Companies often start with internal data when thinking about analytics and insight. However, companies should not overlook the value of mining third-party and external data.
Information about your operations such as sales transactions or operational performance can help you to make educated predictions about the future. You can also use external data to understand your competitors and how market dynamics, consumer behavior patterns, or weather trends can affect your performance. If you want to take advantage of the data and analytics that can transform your life, I believe it is important to have a good understanding of both.
Machine learning and artificial intelligence (AI), fueled by data are rapidly becoming a transformative force in many markets and industries. Not every company has the resources to create massive amounts of internal, proprietary data from millions of customers. External data is just as valuable and can be easily accessed by anyone.
Many of the models businesses used to forecast demand and change were unable to keep up with the rapid changes in behavior during the Covid-19 pandemic. Their internal data was no longer of any use. Companies often discovered that their external data was crucial in building models to predict how people would respond to changing situations. The internet search traffic data was especially valuable because it allowed for tracking the spread of the virus, predicting the severity of behavior changes, and understanding people’s priorities in a changing world.
External datasets can be made public – many governments, for example data.gov, make large amounts of information accessible through portals like data.gov.uk. They may also be kept privately and made available at no cost (e.g. Google’s basic search or trends data services). Experian and Nielsen provide data on marketing and demographics from many sources. Niche providers also exist that offer niche datasets that are valuable to many industries.
One US glass manufacturer wanted to diversify its revenue streams and discovered that it could predict the locations where window repairs would be most needed by analysing publicly available crime data. It was able to rapidly build a new, profitable business unit that provides emergency repairs by streamlining its supply chain. Finance and credit card companies use credit reference agencies’ data to evaluate the risk of lending to customers. This is a practice that has been widespread across the industry. Real estate companies also use public databases to determine the value of houses that they sell, buy, or lease.
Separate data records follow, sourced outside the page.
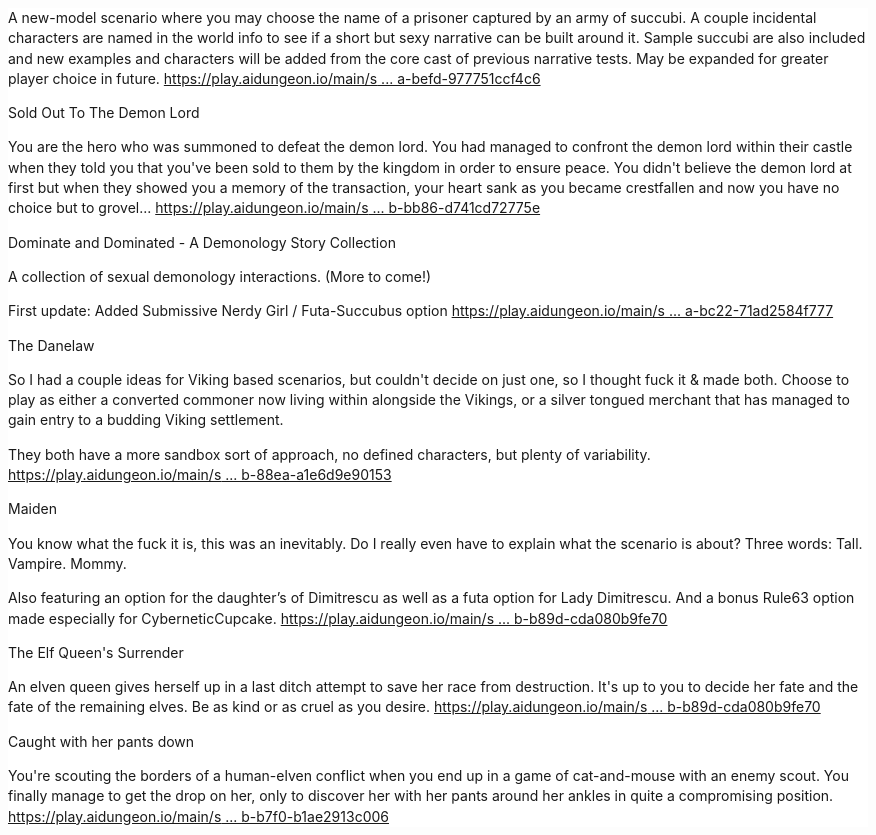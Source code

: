 A new-model scenario where you may choose the name of a prisoner captured by an army of succubi. A couple incidental characters are named in the world info to see if a short but sexy narrative can be built around it. Sample succubi are also included and new examples and characters will be added from the core cast of previous narrative tests. May be expanded for greater player choice in future.
[https://play.aidungeon.io/main/s ... a-befd-977751ccf4c6](https://play.aidungeon.io/main/scenarioView?publicId=d4828200-af62-11ea-befd-977751ccf4c6)

Sold Out To The Demon Lord

You are the hero who was summoned to defeat the demon lord. You had managed to confront the demon lord within their castle when they told you that you've been sold to them by the kingdom in order to ensure peace. You didn't believe the demon lord at first but when they showed you a memory of the transaction, your heart sank as you became crestfallen and now you have no choice but to grovel...
[https://play.aidungeon.io/main/s ... b-bb86-d741cd72775e](https://play.aidungeon.io/main/scenarioView?publicId=08ff94b0-8018-11eb-bb86-d741cd72775e)

Dominate and Dominated - A Demonology Story Collection

A collection of sexual demonology interactions. (More to come!)

First update: Added Submissive Nerdy Girl / Futa-Succubus option
[https://play.aidungeon.io/main/s ... a-bc22-71ad2584f777](https://play.aidungeon.io/main/scenarioView?publicId=55908450-deb6-11ea-bc22-71ad2584f777)

The Danelaw

So I had a couple ideas for Viking based scenarios, but couldn't decide on just one, so I thought fuck it &amp; made both. Choose to play as either a converted commoner now living within alongside the Vikings, or a silver tongued merchant that has managed to gain entry to a budding Viking settlement.

They both have a more sandbox sort of approach, no defined characters, but plenty of variability.
[https://play.aidungeon.io/main/s ... b-88ea-a1e6d9e90153](https://play.aidungeon.io/main/scenarioView?publicId=3c401680-8cbe-11eb-88ea-a1e6d9e90153)

Maiden

You know what the fuck it is, this was an inevitably. Do I really even have to explain what the scenario is about? Three words: Tall. Vampire. Mommy.

Also featuring an option for the daughter’s of Dimitrescu as well as a futa option for Lady Dimitrescu. And a bonus Rule63 option made especially for CyberneticCupcake.
[https://play.aidungeon.io/main/s ... b-b89d-cda080b9fe70](https://play.aidungeon.io/main/scenarioView?publicId=9f5d1ca0-64e5-11eb-b89d-cda080b9fe70)

The Elf Queen's Surrender

An elven queen gives herself up in a last ditch attempt to save her race from destruction. It's up to you to decide her fate and the fate of the remaining elves. Be as kind or as cruel as you desire.
[https://play.aidungeon.io/main/s ... b-b89d-cda080b9fe70](https://play.aidungeon.io/main/scenarioView?publicId=9f5d1ca0-64e5-11eb-b89d-cda080b9fe70)

Caught with her pants down

You're scouting the borders of a human-elven conflict when you end up in a game of cat-and-mouse with an enemy scout. You finally manage to get the drop on her, only to discover her with her pants around her ankles in quite a compromising position.
[https://play.aidungeon.io/main/s ... b-b7f0-b1ae2913c006](https://play.aidungeon.io/main/scenarioView?publicId=00e34810-34a7-11eb-b7f0-b1ae2913c006)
The role of external data in the transformation power of the ” twin” should be highlighted. This is a simulation of a company, product, or process that can be used as a tool to predict the impact of different variables on its performance in real life. Although the twin model is usually built with internal data, it can also be used to simulate the world in which the twin lives. Goodyear, for example, creates simulated versions its tires by using data from its manufacturing process. The company then creates simulated environments using external data about the road surface structure and conditions, weather data, and other data to predict the tire performance.
There is no free lunch and working with external data can be difficult, even though it is provided at no cost. The first is that you may become too dependent on the data provider if you don’t have control over the methods of collecting the data. This could lead to you becoming too dependent on them, or make it impossible for you to change its operating procedures. This could cause problems if you have used resources to create analytics tools around these services and suddenly they aren’t.
There are also technical problems. You need to ensure that your data can be easily correlated with and merged with other datasets from different providers. Combining two or more completely different datasets can often provide the most valuable insights. Data engineering or cleansing is often required to bring it all together.
Keep in mind, however, that you might need multiple data sources. These could include satellite imagery, meteorological data, and anonymized customer data. This means you will have to establish and maintain relationships with many data suppliers. Compliance issues arise because you must ensure that all data purchased has been legally and ethically processed. Compliance and regulation surrounding the use of data are increasing in importance. If your suppliers don’t comply, you could face a costly penalty.
External data can be very rewarding if your company is able to put together strategies and plans to manage it all. This means that your data and analytics strategy no longer revolves around you but about creating awareness of the environment and ecosystems in which your business operates. This can help you streamline your business processes and create new ones.
My second edition of Data Strategy – How To Profit from a World of Big Data Analytics, Artificial Intelligence and Unstructured Data – covers the use of different data types, such as external, structured, and real-time.